How production agents handle permissions
Claude Code: OS-level sandbox, no containers
Claude Code uses the operating system's own isolation primitives.
On macOS: Apple's Seatbelt (sandbox-exec) with a runtime-generated
policy. On Linux: bubblewrap
(bwrap) for namespace isolation. No Docker daemon, no containers, no VMs.
The sandbox restricts the agent to the working directory for writes. All network traffic routes through a proxy Unix domain socket — outbound is blocklisted by default, with an allowlist for approved domains.
On top of the sandbox, Claude Code has five
permission modes:
default (ask before everything risky), acceptEdits (auto-approve
file edits, prompt for shell), plan (read-only), dontAsk and
bypassPermissions (for fully isolated CI environments). A
PreToolUse hook system lets users write shell scripts that
approve or deny tool calls programmatically — automating the
permission decision without disabling the safety layer.
Cursor: Landlock + seccomp, workspace-scoped
Cursor's sandbox uses the same primitives as Claude Code — Seatbelt on macOS,
Landlock LSM + seccomp on
Linux — but with a workspace-scoped policy generated at runtime. The agent
can read/write the open workspace and /tmp, read the broader filesystem,
but cannot write outside the workspace or make network requests without
explicit user approval.
The results are concrete: Cursor reports that sandboxed agents stop 40% less often than unsandboxed ones. Fewer false positives, fewer interruptions, more autonomy. As of early 2026, one third of all Cursor requests run sandboxed.

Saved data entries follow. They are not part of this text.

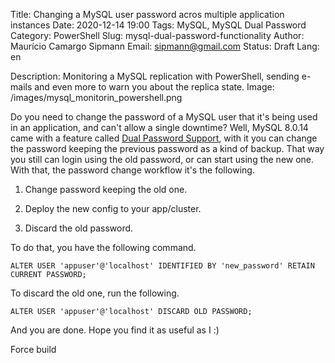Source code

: Title: Changing a MySQL user password acros multiple application instances
Date: 2020-12-14 19:00
Tags: MySQL, MySQL Dual Password
Category: PowerShell 
Slug: mysql-dual-password-functionality
Author: Maurício Camargo Sipmann
Email: sipmann@gmail.com
Status: Draft
Lang: en

Description: Monitoring a MySQL replication with PowerShell, sending e-mails and even more to warn you about the replica state.
Image: /images/mysql_monitorin_powershell.png

Do you need to change the password of a MySQL user that it's being used in an application, and can't allow a single downtime? Well, MySQL 8.0.14 came with a feature called [Dual Password Support](https://dev.mysql.com/doc/refman/8.0/en/password-management.html#dual-passwords), with it you can change the password keeping the previous password as a kind of backup. That way you still can login using the old password, or can start using the new one. With that, the password change workflow it's the following.

1) Change password keeping the old one.

2) Deploy the new config to your app/cluster.

3) Discard the old password.

To do that, you have the following command.

```mysql
ALTER USER 'appuser'@'localhost' IDENTIFIED BY 'new_password' RETAIN CURRENT PASSWORD;
```

To discard the old one, run the following.

```mysql
ALTER USER 'appuser'@'localhost' DISCARD OLD PASSWORD;
```

And you are done. Hope you find it as useful as I :)

Force build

Enterprise admins get granular network allowlists/denylists. Regular users don't — network approval is per-request.
OpenAI Codex CLI: Landlock + seccomp in Rust
Codex CLI follows the same pattern — Seatbelt on macOS, Landlock + seccomp on
Linux — but implements the Linux sandbox in Rust using the
seccompiler crate (the same BPF
compiler used by AWS Firecracker). A codex-linux-sandbox helper process
enforces restrictions. No Docker, no VM.
Network is blocked by default in sandboxed modes. Filesystem writes are
restricted to configured writable roots. Debug commands (codex debug seatbelt,
codex debug landlock) help diagnose policy issues.

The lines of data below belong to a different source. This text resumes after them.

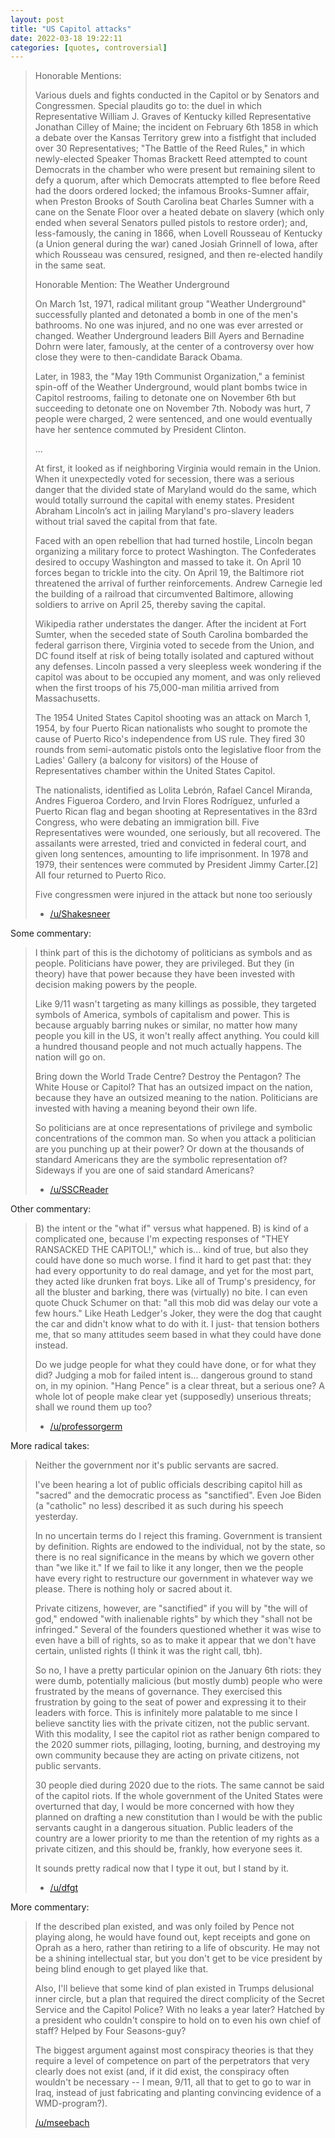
 ```yaml
---
layout: post
title: "US Capitol attacks"
date: 2022-03-18 19:22:11
categories: [quotes, controversial]
---
```


> Honorable Mentions:
>
> Various duels and fights conducted in the Capitol or by Senators and Congressmen. Special plaudits go to: the duel in which Representative William J. Graves of Kentucky killed Representative Jonathan Cilley of Maine; the incident on February 6th 1858 in which a debate over the Kansas Territory grew into a fistfight that included over 30 Representatives; "The Battle of the Reed Rules," in which newly-elected Speaker Thomas Brackett Reed attempted to count Democrats in the chamber who were present but remaining silent to defy a quorum, after which Democrats attempted to flee before Reed had the doors ordered locked; the infamous Brooks-Sumner affair, when Preston Brooks of South Carolina beat Charles Sumner with a cane on the Senate Floor over a heated debate on slavery (which only ended when several Senators pulled pistols to restore order); and, less-famously, the caning in 1866, when Lovell Rousseau of Kentucky (a Union general during the war) caned Josiah Grinnell of Iowa, after which Rousseau was censured, resigned, and then re-elected handily in the same seat.
><!--break-->
>
> Honorable Mention: The Weather Underground
>
> On March 1st, 1971, radical militant group "Weather Underground" successfully planted and detonated a bomb in one of the men's bathrooms. No one was injured, and no one was ever arrested or changed. Weather Underground leaders Bill Ayers and Bernadine Dohrn were later, famously, at the center of a controversy over how close they were to then-candidate Barack Obama.
> 
> Later, in 1983, the "May 19th Communist Organization," a feminist spin-off of the Weather Underground, would plant bombs twice in Capitol restrooms, failing to detonate one on November 6th but succeeding to detonate one on November 7th. Nobody was hurt, 7 people were charged, 2 were sentenced, and one would eventually have her sentence commuted by President Clinton.
>
> ...
> 
> At first, it looked as if neighboring Virginia would remain in the Union. When it unexpectedly voted for secession, there was a serious danger that the divided state of Maryland would do the same, which would totally surround the capital with enemy states. President Abraham Lincoln’s act in jailing Maryland's pro-slavery leaders without trial saved the capital from that fate.
>
> Faced with an open rebellion that had turned hostile, Lincoln began organizing a military force to protect Washington. The Confederates desired to occupy Washington and massed to take it. On April 10 forces began to trickle into the city. On April 19, the Baltimore riot threatened the arrival of further reinforcements. Andrew Carnegie led the building of a railroad that circumvented Baltimore, allowing soldiers to arrive on April 25, thereby saving the capital.
> 
> Wikipedia rather understates the danger. After the incident at Fort Sumter, when the seceded state of South Carolina bombarded the federal garrison there, Virginia voted to secede from the Union, and DC found itself at risk of being totally isolated and captured without any defenses. Lincoln passed a very sleepless week wondering if the capitol was about to be occupied any moment, and was only relieved when the first troops of his 75,000-man militia arrived from Massachusetts.
> 
> The 1954 United States Capitol shooting was an attack on March 1, 1954, by four Puerto Rican nationalists who sought to promote the cause of Puerto Rico's independence from US rule. They fired 30 rounds from semi-automatic pistols onto the legislative floor from the Ladies' Gallery (a balcony for visitors) of the House of Representatives chamber within the United States Capitol.
> 
> The nationalists, identified as Lolita Lebrón, Rafael Cancel Miranda, Andres Figueroa Cordero, and Irvin Flores Rodríguez, unfurled a Puerto Rican flag and began shooting at Representatives in the 83rd Congress, who were debating an immigration bill. Five Representatives were wounded, one seriously, but all recovered. The assailants were arrested, tried and convicted in federal court, and given long sentences, amounting to life imprisonment. In 1978 and 1979, their sentences were commuted by President Jimmy Carter.[2] All four returned to Puerto Rico.
> 
> Five congressmen were injured in the attack but none too seriously
>
> - [/u/Shakesneer](https://old.reddit.com/r/TheMotte/comments/ruvu1k/culture_war_roundup_for_the_week_of_january_03/hrifu7l/?context=999)

Some commentary:

> I think part of this is the dichotomy of politicians as symbols and as people. Politicians have power, they are privileged. But they (in theory) have that power because they have been invested with decision making powers by the people. 
>
> Like 9/11 wasn't targeting as many killings as possible, they targeted symbols of America, symbols of capitalism and power. This is because arguably barring nukes or similar, no matter how many people you kill in the US, it won't really affect anything. You could kill a hundred thousand people and not much actually happens. The nation will go on.
>
> Bring down the World Trade Centre? Destroy the Pentagon? The White House or Capitol? That has an outsized impact on the nation, because they have an outsized meaning to the nation. Politicians are invested with having a meaning beyond their own life. 
> 
> So politicians are at once representations of privilege and symbolic concentrations of the common man. So when you attack a politician are you punching up at their power? Or down at the thousands of standard Americans they are the symbolic representation of? Sideways if you are one of said standard Americans?
>
> - [/u/SSCReader](https://old.reddit.com/r/TheMotte/comments/ruvu1k/culture_war_roundup_for_the_week_of_january_03/hrobo4f/?context=999)

Other commentary:

> B) the intent or the "what if" versus what happened. B) is kind of a complicated one, because I'm expecting responses of "THEY RANSACKED THE CAPITOL!," which is... kind of true, but also they could have done so much worse. I find it hard to get past that: they had every opportunity to do real damage, and yet for the most part, they acted like drunken frat boys. Like all of Trump's presidency, for all the bluster and barking, there was (virtually) no bite. I can even quote Chuck Schumer on that: "all this mob did was delay our vote a few hours." Like Heath Ledger's Joker, they were the dog that caught the car and didn't know what to do with it. I just- that tension bothers me, that so many attitudes seem based in what they could have done instead. 
> 
> Do we judge people for what they could have done, or for what they did? Judging a mob for failed intent is... dangerous ground to stand on, in my opinion. "Hang Pence" is a clear threat, but a serious one? A whole lot of people make clear yet (supposedly) unserious threats; shall we round them up too?
> 
> - [/u/professorgerm](https://old.reddit.com/r/TheMotte/comments/ruvu1k/culture_war_roundup_for_the_week_of_january_03/hrnl5ze/?context=999)

More radical takes:

> Neither the government nor it's public servants are sacred.
> 
> I've been hearing a lot of public officials describing capitol hill as "sacred" and the democratic process as "sanctified". Even Joe Biden (a "catholic" no less) described it as such during his speech yesterday.
> 
> In no uncertain terms do I reject this framing. Government is transient by definition. Rights are endowed to the individual, not by the state, so there is no real significance in the means by which we govern other than "we like it." If we fail to like it any longer, then we the people have every right to restructure our government in whatever way we please. There is nothing holy or sacred about it.
> 
> Private citizens, however, are "sanctified" if you will by "the will of god," endowed "with inalienable rights" by which they "shall not be infringed." Several of the founders questioned whether it was wise to even have a bill of rights, so as to make it appear that we don't have certain, unlisted rights (I think it was the right call, tbh).
> 
> So no, I have a pretty particular opinion on the January 6th riots: they were dumb, potentially malicious (but mostly dumb) people who were frustrated by the means of governance. They exercised this frustration by going to the seat of power and expressing it to their leaders with force. This is infinitely more palatable to me since I believe sanctity lies with the private citizen, not the public servant. With this modality, I see the capitol riot as rather benign compared to the 2020 summer riots, pillaging, looting, burning, and destroying my own community because they are acting on private citizens, not public servants.
> 
> 30 people died during 2020 due to the riots. The same cannot be said of the capitol riots. If the whole government of the United States were overturned that day, I would be more concerned with how they planned on drafting a new constitution than I would be with the public servants caught in a dangerous situation. Public leaders of the country are a lower priority to me than the retention of my rights as a private citizen, and this should be, frankly, how everyone sees it.
> 
> It sounds pretty radical now that I type it out, but I stand by it.
>
> - [/u/dfgt](https://old.reddit.com/r/TheMotte/comments/ruvu1k/culture_war_roundup_for_the_week_of_january_03/hrp0e89/?context=999)

More commentary:

> If the described plan existed, and was only foiled by Pence not playing along, he would have found out, kept receipts and gone on Oprah as a hero, rather than retiring to a life of obscurity. He may not be a shining intellectual star, but you don't get to be vice president by being blind enough to get played like that. 
> 
> Also, I'll believe that some kind of plan existed in Trumps delusional inner circle, but a plan that required the direct complicity of the Secret Service and the Capitol Police? With no leaks a year later? Hatched by a president who couldn't conspire to hold on to even his own chief of staff? Helped by Four Seasons-guy?
> 
> The biggest argument against most conspiracy theories is that they require a level of competence on part of the perpetrators that very clearly does not exist (and, if it did exist, the conspiracy often wouldn't be necessary -- I mean, 9/11, all that to get to go to war in Iraq, instead of just fabricating and planting convincing evidence of a WMD-program?).
>
> [/u/mseebach](https://old.reddit.com/r/TheMotte/comments/s80liw/quality_contributions_report_for_january_2022_12/htso54t/?context=999)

Devin: Docker with managed cloud
Devin runs each session in a Docker container hosting a full environment: terminal, browser, code editor, and planner. The container runs on AWS (multi-tenant SaaS) or in the customer's VPC via AWS PrivateLink. SOC 2 Type II certified.

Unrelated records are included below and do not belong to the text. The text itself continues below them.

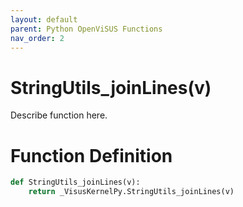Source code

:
 ```yaml
---
layout: default
parent: Python OpenViSUS Functions
nav_order: 2
---
```


# StringUtils_joinLines(v)

Describe function here.

# Function Definition

```python
def StringUtils_joinLines(v):
    return _VisusKernelPy.StringUtils_joinLines(v)

```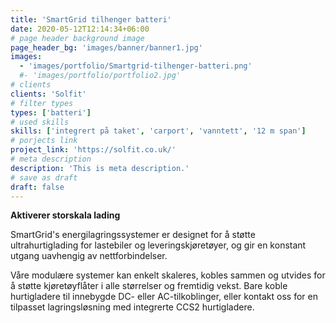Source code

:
 ```yaml
---
title: 'SmartGrid tilhenger batteri'
date: 2020-05-12T12:14:34+06:00
# page header background image
page_header_bg: 'images/banner/banner1.jpg'
images:
  - 'images/portfolio/Smartgrid-tilhenger-batteri.png'
  #- 'images/portfolio/portfolio2.jpg'
# clients
clients: 'Solfit'
# filter types
types: ['batteri']
# used skills
skills: ['integrert på taket', 'carport', 'vanntett', '12 m span']
# porjects link
project_link: 'https://solfit.co.uk/'
# meta description
description: 'This is meta description.'
# save as draft
draft: false
---
```


**Aktiverer storskala lading**

SmartGrid's energilagringssystemer er designet for å støtte ultrahurtiglading for lastebiler og leveringskjøretøyer, og gir en konstant utgang uavhengig av nettforbindelser.

Våre modulære systemer kan enkelt skaleres, kobles sammen og utvides for å støtte kjøretøyflåter i alle størrelser og fremtidig vekst. Bare koble hurtigladere til innebygde DC- eller AC-tilkoblinger, eller kontakt oss for en tilpasset lagringsløsning med integrerte CCS2 hurtigladere.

The advantage: the agent gets a complete, isolated machine. The tradeoff: Docker's shared-kernel isolation model, cloud latency, and the inability to run locally. Devin is a managed service, not a local tool.
OpenHands: Docker per session, docker.sock risk
OpenHands (formerly OpenDevin) runs each task in a Docker container, torn down post-session. The agent accesses the container via SSH. Workspace files are mounted via Docker volumes.
The documented security caveat: OpenHands requires mounting
/var/run/docker.sock, which gives the container full control over the
host Docker daemon. If an agent escapes the container, it has access to
all Docker resources on the host. This is
acknowledged in their own materials
and remains an active research problem.
Aider: no sandbox
Aider runs entirely in your terminal with direct filesystem access. No container, no VM, no OS-level isolation.
The safety model is git: all changes go through git, so git diff and
git checkout are the undo mechanism. This is an explicit design choice —
simplicity over isolation. The community workaround for stronger isolation
is to run Aider inside a devcontainer.
GitHub Copilot Coding Agent: Actions + firewall
GitHub's Copilot Coding Agent runs in a GitHub Actions environment with
internet access controlled by a firewall. The agent has read-only repo
access for exploration and can only push to branches prefixed with copilot/.
Standard branch protection rules and required checks apply.
No arbitrary terminal access to the user's local machine. The agent lives in GitHub's infrastructure, not yours.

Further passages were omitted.